→ **Directions**:
Report, in full, each line of the material below in which the string "back" occurs.

→ **Data**:
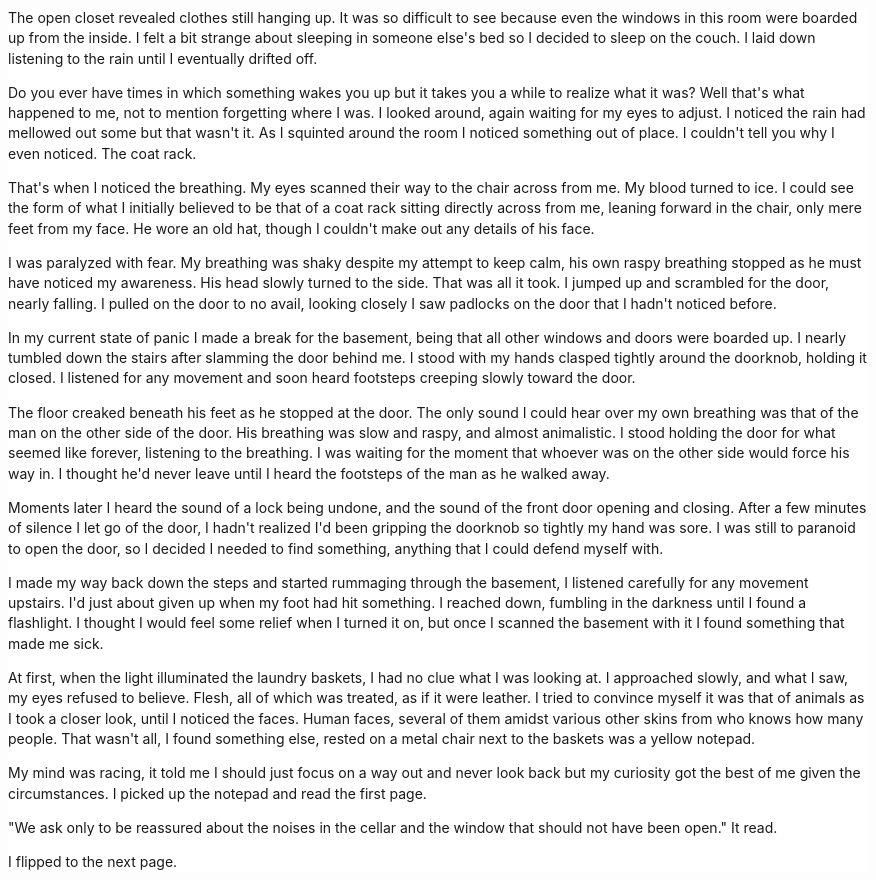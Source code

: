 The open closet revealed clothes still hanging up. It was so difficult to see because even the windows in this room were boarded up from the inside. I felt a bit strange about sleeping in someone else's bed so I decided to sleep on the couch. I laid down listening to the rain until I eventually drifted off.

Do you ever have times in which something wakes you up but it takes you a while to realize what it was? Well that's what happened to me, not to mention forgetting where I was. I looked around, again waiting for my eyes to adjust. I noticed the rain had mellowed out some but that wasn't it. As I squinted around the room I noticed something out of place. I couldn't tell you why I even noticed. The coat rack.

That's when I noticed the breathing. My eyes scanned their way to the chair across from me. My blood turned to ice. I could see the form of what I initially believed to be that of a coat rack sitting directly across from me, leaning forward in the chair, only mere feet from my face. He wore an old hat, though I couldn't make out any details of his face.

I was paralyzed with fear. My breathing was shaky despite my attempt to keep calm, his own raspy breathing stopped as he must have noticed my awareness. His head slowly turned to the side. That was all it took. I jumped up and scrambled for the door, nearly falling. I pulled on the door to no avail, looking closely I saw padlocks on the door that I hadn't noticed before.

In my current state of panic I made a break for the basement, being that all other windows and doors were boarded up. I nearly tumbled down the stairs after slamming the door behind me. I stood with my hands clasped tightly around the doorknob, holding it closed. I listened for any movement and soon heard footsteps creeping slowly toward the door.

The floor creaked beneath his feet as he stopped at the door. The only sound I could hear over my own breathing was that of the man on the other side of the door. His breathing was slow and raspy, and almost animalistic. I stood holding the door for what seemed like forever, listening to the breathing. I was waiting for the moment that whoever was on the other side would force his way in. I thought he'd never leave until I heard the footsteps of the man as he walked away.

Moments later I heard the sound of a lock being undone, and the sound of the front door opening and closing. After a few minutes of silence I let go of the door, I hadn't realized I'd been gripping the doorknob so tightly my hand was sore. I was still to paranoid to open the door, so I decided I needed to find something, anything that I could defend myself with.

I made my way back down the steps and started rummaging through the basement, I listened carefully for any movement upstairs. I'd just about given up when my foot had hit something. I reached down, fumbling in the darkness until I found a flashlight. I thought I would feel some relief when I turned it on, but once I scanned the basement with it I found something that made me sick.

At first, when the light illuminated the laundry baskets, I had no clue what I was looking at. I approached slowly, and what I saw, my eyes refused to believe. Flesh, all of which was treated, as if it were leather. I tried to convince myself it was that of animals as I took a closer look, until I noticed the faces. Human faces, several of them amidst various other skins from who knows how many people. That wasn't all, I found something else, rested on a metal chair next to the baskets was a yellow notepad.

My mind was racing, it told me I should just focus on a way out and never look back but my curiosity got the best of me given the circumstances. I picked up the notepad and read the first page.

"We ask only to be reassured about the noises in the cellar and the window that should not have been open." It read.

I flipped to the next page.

→ **Answer to this task**:
I made my way back down the steps and started rummaging through the basement, I listened carefully for any movement upstairs. I'd just about given up when my foot had hit something. I reached down, fumbling in the darkness until I found a flashlight. I thought I would feel some relief when I turned it on, but once I scanned the basement with it I found something that made me sick.
My mind was racing, it told me I should just focus on a way out and never look back but my curiosity got the best of me given the circumstances. I picked up the notepad and read the first page.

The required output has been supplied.